Monday, October 29, 2012

Credit Unions Come of Age with Technology & Service


In the past two years, the trend in banking across America has been towards credit unions and away from big banks.

According to reports, nearly 1.3 million people made the switch to credit unions in 2011, which was more than double the number who switched in 2010.   The fall out over Wall Street bailouts and news stories on how to break up with a bank have been a major reason for the industry’s growth.

Beyond the fact that people have been attracted to credit unions by lower fees and a better customer service experience overall, it appears credit unions’ products and services have come of age.

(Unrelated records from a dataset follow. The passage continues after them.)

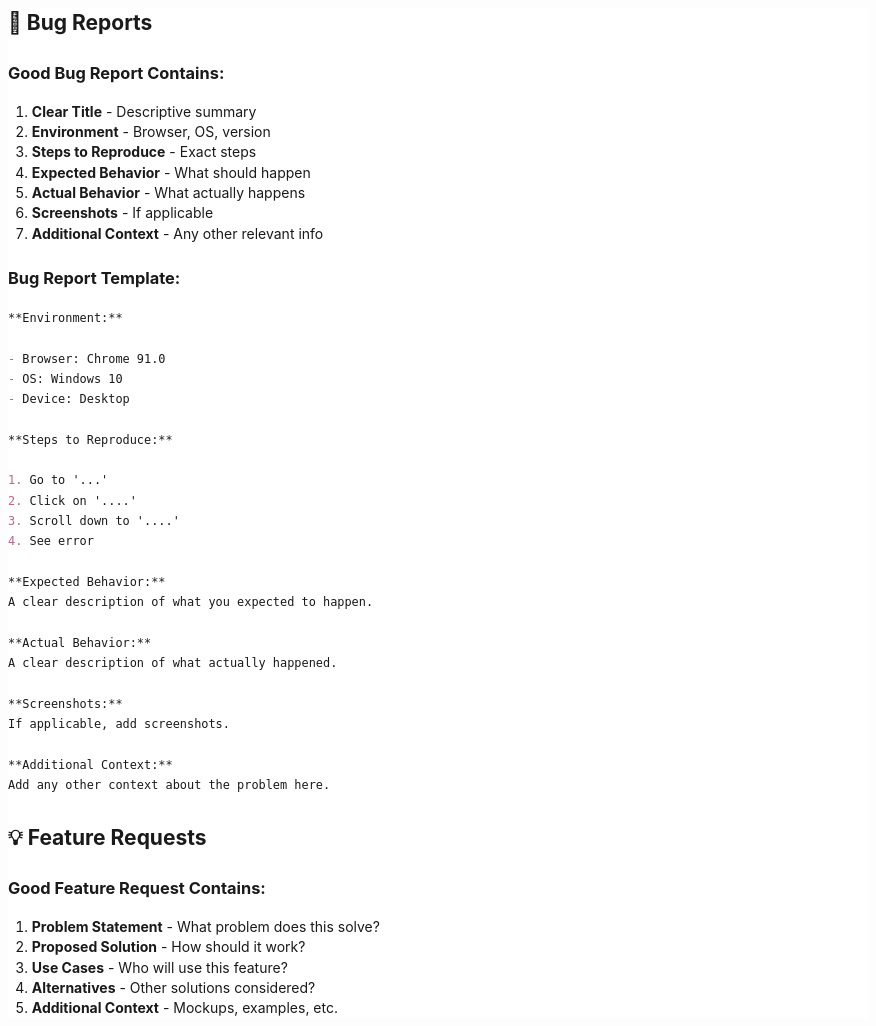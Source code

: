 ## 🐛 Bug Reports

### Good Bug Report Contains:

1. **Clear Title** - Descriptive summary
2. **Environment** - Browser, OS, version
3. **Steps to Reproduce** - Exact steps
4. **Expected Behavior** - What should happen
5. **Actual Behavior** - What actually happens
6. **Screenshots** - If applicable
7. **Additional Context** - Any other relevant info

### Bug Report Template:

```markdown
**Environment:**

- Browser: Chrome 91.0
- OS: Windows 10
- Device: Desktop

**Steps to Reproduce:**

1. Go to '...'
2. Click on '....'
3. Scroll down to '....'
4. See error

**Expected Behavior:**
A clear description of what you expected to happen.

**Actual Behavior:**
A clear description of what actually happened.

**Screenshots:**
If applicable, add screenshots.

**Additional Context:**
Add any other context about the problem here.
```

## 💡 Feature Requests

### Good Feature Request Contains:

1. **Problem Statement** - What problem does this solve?
2. **Proposed Solution** - How should it work?
3. **Use Cases** - Who will use this feature?
4. **Alternatives** - Other solutions considered?
5. **Additional Context** - Mockups, examples, etc.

Technology has been a major factor in the growth of credit unions.  With services like online banking, remote capture and mobile apps, there are not many services that banks offer that credit unions can’t.  Technology has also lessened the need for a large branch network, a long-time strength of big banks.

Social media outlets like Facebook and Twitter are also allowing credit unions to communicate and engage with members and potential members, particularly in younger demographics.  These cyber communities are increasingly important to not just communicate to members, but to create brand loyalty through two-way, open conversations.

That same sense of community in the digital world has taken root recently with the push to shop locally.  Events like local cash mobs and Small Business Saturday encourage people to support local merchants and small businesses.

By nature, credit unions are community based; engraining themselves in the  societies they serve, through philanthropy and other community engagement efforts. Modern credit unions have done a much better job in recent years to communicate these programs and thus increasing the exposure to the “people helping people” philosophy that goes hand-in-hand with the push to buy local.

Credit unions have grown up and with the record-breaking membership growth have proven  they are a valuable alternative to Wall Street banks.